Given data:
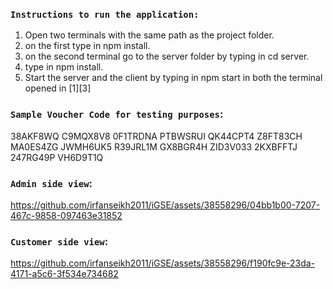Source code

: ### `Instructions to run the application:`
1. Open two terminals with the same path as the project folder.
2. on the first type in npm install.
3. on the second terminal go to the server folder by typing in cd server.  
4. type in npm install.
5. Start the server and the client by typing in npm start in both the terminal opened in [1][3]


### `Sample Voucher Code for testing purposes`:
38AKF8WQ
C9MQX8V8
0F1TRDNA
PTBWSRUI
QK44CPT4
Z8FT83CH
MA0ES4ZG
JWMH6UK5
R39JRL1M
GX8BGR4H
ZID3V033
2KXBFFTJ
247RG49P
VH6D9T1Q


### `Admin side view`:

https://github.com/irfanseikh2011/iGSE/assets/38558296/04bb1b00-7207-467c-9858-097463e31852


### `Customer side view`:

https://github.com/irfanseikh2011/iGSE/assets/38558296/f190fc9e-23da-4171-a5c6-3f534e734682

Required action:
Where a picture appears in the material above, skip it, and print the rest exactly.

Worked solution:
Source code

: ### `Instructions to run the application:`
1. Open two terminals with the same path as the project folder.
2. on the first type in npm install.
3. on the second terminal go to the server folder by typing in cd server.  
4. type in npm install.
5. Start the server and the client by typing in npm start in both the terminal opened in [1][3]


### `Sample Voucher Code for testing purposes`:
38AKF8WQ
C9MQX8V8
0F1TRDNA
PTBWSRUI
QK44CPT4
Z8FT83CH
MA0ES4ZG
JWMH6UK5
R39JRL1M
GX8BGR4H
ZID3V033
2KXBFFTJ
247RG49P
VH6D9T1Q


### `Admin side view`:

https://github.com/irfanseikh2011/iGSE/assets/38558296/04bb1b00-7207-467c-9858-097463e31852


### `Customer side view`:

https://github.com/irfanseikh2011/iGSE/assets/38558296/f190fc9e-23da-4171-a5c6-3f534e734682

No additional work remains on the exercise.